The Fly in Autumn
Yes, the light
once more
comes down
at last
through clouds
to warm my blue ass
here on the yet green nettle leaf, summer
near the bear plop, and we the species
best at finding dung, in this end light
or in the glow of an early planet
And even so, my wings
carry me, and what thinness
upon which to rely
Reviews
Winner of the 2009 Governor General’s Literary Award for Poetry
The Fly in Autumn received this citation from the jury: “In The Fly in Autumn, David Zieroth addresses our common and defining human fate—the loneliness that is a rehearsal for death—with a tenderness and buoyancy that shows the reader 'how to walk in the dark with flowers.' The intricacy and exuberance of rhyme and the breadth of vision are stunning.”
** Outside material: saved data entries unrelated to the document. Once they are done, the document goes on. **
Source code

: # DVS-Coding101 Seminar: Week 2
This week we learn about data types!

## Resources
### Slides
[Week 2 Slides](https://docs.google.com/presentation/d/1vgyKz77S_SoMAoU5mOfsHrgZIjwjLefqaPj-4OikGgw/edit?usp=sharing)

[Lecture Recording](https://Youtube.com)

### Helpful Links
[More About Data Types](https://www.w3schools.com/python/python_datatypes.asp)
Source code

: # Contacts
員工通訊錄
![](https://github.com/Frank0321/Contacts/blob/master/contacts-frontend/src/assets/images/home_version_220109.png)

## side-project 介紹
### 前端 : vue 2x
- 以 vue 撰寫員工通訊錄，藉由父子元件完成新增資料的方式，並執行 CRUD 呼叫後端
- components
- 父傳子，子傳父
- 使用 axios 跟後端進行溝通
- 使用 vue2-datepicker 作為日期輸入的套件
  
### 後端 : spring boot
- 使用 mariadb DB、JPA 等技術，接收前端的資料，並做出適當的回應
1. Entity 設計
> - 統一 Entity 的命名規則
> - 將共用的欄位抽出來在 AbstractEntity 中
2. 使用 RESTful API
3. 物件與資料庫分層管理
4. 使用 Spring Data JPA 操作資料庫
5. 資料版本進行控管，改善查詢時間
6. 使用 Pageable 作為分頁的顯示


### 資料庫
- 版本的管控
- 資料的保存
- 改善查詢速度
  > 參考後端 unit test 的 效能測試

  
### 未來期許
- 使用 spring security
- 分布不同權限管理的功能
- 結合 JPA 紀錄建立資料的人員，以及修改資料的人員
"One of the pleasures of reading mature work is the ease, the smoothness, the assurance of the poet, having worked on his or her craft for several decades. The poet knows what does or does not come off his tongue and so one poem moves to another seamlessly and you are easily drawn. You do not question because the discrimination has been done for you. Nothing jars. Zieroth's The Fly in Autumn has these qualities. It is a fitting book to have taken the GG in 2010, similar in its flow to another recent winner, All Our Wonder Unavenged, by Don Domanski. But where Domanski's is more a paean to nature, Zieroth's is more to the mid-age questions of death and personal meaning in a world where meaning and the need for it are ultimately illusory, though one continues looking. An added felicity is Zieroth's use of the heroic sestet: three stanzas of six lines, with a set rhyme and metre, though he has communicated to me that the latter requirement is not one that comes easily to him. So, consider it a modified form that fits. These poems make no declarations just an often shy registered comment and diffidence, in this existence ‘what we borrowed in our mother's wombs’ and will relinquish. A kind of lament both sad and beautiful at times, well, beautiful at virtually all times in these poems. ‘How To Walk In The Dark With Flowers,’ for instance: ‘Open your eyes to the light / in the armful of lilies you are holding.’ Simple, beautiful images. A family joined to urge the dying one to move beyond sense and let them get back to their lease on living, his ‘angel face so open it's bland.’ Harbour and Nightwood have a knack for publishing books that should be published."